Material provided.

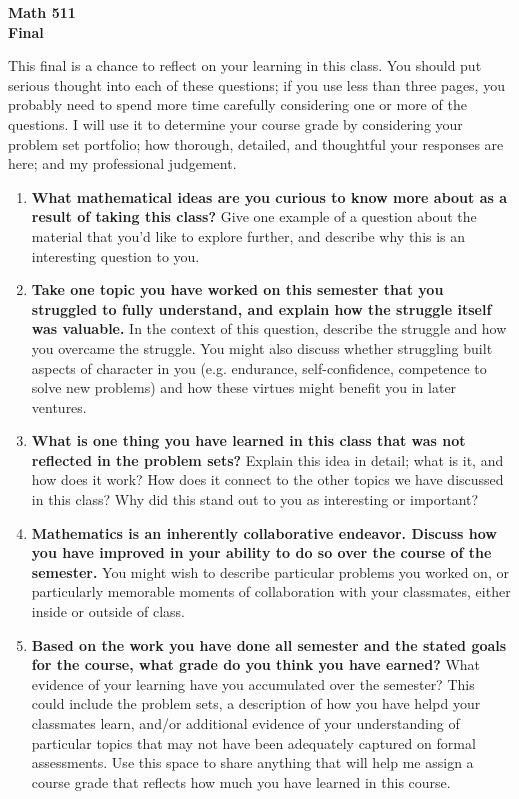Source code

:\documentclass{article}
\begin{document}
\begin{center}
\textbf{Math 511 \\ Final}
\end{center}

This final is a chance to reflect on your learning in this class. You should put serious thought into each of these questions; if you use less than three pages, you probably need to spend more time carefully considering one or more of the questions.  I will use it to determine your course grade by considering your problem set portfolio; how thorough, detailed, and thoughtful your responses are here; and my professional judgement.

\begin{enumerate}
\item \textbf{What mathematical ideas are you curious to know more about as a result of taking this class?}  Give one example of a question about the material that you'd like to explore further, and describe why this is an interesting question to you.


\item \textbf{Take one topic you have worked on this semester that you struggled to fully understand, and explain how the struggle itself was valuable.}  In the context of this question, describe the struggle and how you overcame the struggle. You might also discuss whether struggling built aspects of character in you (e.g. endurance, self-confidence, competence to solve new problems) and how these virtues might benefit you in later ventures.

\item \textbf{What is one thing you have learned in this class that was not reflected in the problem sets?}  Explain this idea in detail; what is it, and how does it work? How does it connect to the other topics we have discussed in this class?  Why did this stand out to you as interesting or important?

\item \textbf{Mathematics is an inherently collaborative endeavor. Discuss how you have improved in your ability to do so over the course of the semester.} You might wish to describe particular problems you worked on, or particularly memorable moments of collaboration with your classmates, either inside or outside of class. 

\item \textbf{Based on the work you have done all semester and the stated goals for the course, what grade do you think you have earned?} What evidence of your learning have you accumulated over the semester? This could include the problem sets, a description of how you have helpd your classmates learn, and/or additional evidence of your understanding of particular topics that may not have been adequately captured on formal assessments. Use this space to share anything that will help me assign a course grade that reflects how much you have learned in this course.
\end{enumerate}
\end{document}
* * *
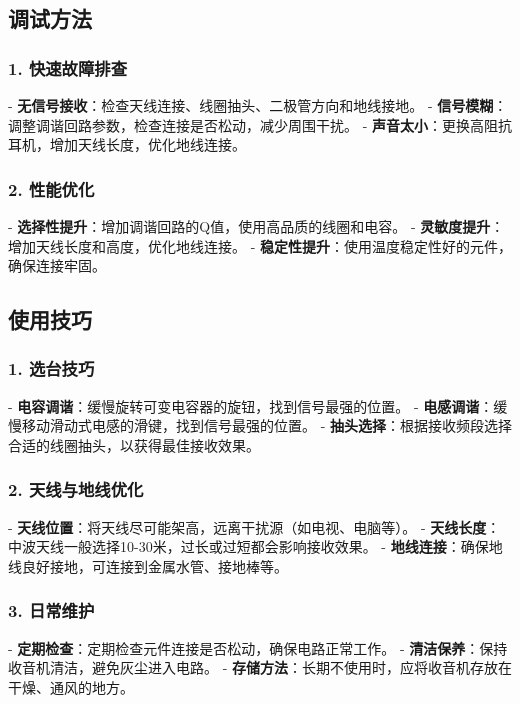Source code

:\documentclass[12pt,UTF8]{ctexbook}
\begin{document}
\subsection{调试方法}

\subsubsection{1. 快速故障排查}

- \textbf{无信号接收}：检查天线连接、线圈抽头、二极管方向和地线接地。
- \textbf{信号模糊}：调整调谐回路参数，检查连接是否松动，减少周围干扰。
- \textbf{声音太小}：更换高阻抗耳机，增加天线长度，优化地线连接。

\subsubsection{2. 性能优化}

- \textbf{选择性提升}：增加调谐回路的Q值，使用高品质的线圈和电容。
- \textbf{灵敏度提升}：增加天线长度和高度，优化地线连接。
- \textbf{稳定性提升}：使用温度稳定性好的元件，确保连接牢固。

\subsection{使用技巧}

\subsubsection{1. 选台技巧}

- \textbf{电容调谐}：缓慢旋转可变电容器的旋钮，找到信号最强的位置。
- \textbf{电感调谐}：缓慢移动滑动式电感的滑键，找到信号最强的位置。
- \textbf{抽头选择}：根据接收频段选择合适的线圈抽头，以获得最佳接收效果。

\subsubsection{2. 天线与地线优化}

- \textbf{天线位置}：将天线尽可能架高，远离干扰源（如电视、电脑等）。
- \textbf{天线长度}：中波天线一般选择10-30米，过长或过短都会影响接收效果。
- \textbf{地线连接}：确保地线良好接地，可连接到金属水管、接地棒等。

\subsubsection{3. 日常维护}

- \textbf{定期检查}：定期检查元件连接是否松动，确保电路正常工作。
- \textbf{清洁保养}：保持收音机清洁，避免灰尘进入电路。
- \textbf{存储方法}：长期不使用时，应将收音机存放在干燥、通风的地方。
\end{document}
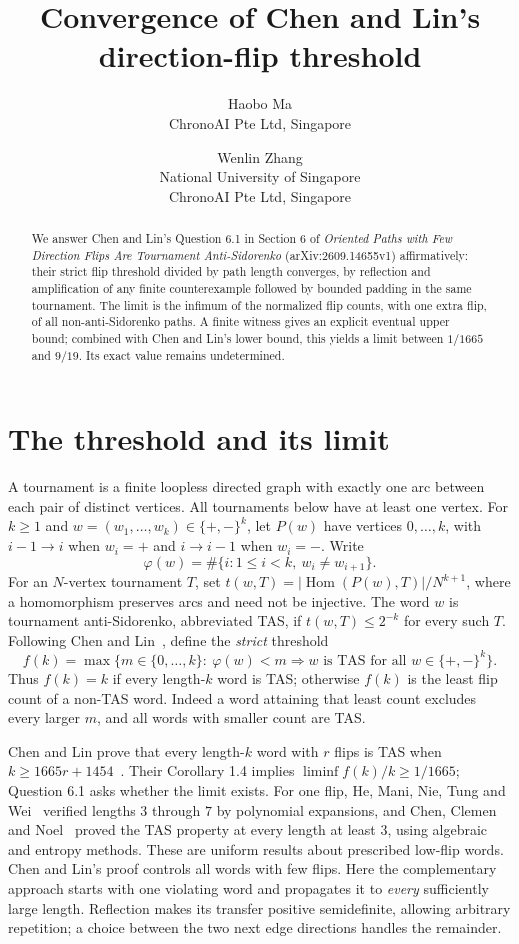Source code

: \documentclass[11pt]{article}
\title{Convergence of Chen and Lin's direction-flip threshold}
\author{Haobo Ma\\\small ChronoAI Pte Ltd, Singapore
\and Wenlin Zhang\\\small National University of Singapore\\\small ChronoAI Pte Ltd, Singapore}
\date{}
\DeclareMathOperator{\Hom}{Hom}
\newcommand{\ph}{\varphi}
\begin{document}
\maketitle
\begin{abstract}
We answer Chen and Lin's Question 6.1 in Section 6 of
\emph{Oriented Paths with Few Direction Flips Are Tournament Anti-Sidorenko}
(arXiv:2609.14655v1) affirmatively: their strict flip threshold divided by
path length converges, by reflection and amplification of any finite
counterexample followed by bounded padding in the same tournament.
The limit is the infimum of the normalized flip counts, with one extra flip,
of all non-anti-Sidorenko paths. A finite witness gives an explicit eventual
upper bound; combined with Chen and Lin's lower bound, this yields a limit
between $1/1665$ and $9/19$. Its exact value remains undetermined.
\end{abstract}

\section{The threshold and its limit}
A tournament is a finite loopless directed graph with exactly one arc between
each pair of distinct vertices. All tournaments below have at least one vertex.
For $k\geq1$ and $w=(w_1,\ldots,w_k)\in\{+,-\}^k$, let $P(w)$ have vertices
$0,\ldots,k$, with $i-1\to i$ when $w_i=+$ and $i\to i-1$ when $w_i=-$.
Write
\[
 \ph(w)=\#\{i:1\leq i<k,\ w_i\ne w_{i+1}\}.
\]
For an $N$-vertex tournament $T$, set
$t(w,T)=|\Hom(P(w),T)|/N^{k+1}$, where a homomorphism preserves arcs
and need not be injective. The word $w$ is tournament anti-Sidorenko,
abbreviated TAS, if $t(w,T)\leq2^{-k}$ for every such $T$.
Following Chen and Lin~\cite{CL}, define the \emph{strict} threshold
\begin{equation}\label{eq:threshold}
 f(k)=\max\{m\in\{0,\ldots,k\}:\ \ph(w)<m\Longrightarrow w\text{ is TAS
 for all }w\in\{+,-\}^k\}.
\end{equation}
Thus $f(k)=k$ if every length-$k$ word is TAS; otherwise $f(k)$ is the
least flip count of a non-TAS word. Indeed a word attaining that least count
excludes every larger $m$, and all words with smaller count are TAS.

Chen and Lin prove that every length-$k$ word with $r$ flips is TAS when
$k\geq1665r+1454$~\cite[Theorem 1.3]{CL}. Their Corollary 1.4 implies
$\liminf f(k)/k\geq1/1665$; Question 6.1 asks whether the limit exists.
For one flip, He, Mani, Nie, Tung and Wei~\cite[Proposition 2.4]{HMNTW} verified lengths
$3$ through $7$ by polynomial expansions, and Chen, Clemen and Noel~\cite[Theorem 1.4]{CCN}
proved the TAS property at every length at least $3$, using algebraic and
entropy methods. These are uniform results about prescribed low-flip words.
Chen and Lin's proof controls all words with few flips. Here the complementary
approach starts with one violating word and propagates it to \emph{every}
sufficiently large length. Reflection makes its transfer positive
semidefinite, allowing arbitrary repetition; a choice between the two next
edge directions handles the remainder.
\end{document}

Exercise instructions.
Every line that includes "have" must be copied from the material above.

Written response.
\item \textbf{Take one topic you have worked on this semester that you struggled to fully understand, and explain how the struggle itself was valuable.}  In the context of this question, describe the struggle and how you overcame the struggle. You might also discuss whether struggling built aspects of character in you (e.g. endurance, self-confidence, competence to solve new problems) and how these virtues might benefit you in later ventures.
\item \textbf{What is one thing you have learned in this class that was not reflected in the problem sets?}  Explain this idea in detail; what is it, and how does it work? How does it connect to the other topics we have discussed in this class?  Why did this stand out to you as interesting or important?
\item \textbf{Mathematics is an inherently collaborative endeavor. Discuss how you have improved in your ability to do so over the course of the semester.} You might wish to describe particular problems you worked on, or particularly memorable moments of collaboration with your classmates, either inside or outside of class. 
\item \textbf{Based on the work you have done all semester and the stated goals for the course, what grade do you think you have earned?} What evidence of your learning have you accumulated over the semester? This could include the problem sets, a description of how you have helpd your classmates learn, and/or additional evidence of your understanding of particular topics that may not have been adequately captured on formal assessments. Use this space to share anything that will help me assign a course grade that reflects how much you have learned in this course.
each pair of distinct vertices. All tournaments below have at least one vertex.
For $k\geq1$ and $w=(w_1,\ldots,w_k)\in\{+,-\}^k$, let $P(w)$ have vertices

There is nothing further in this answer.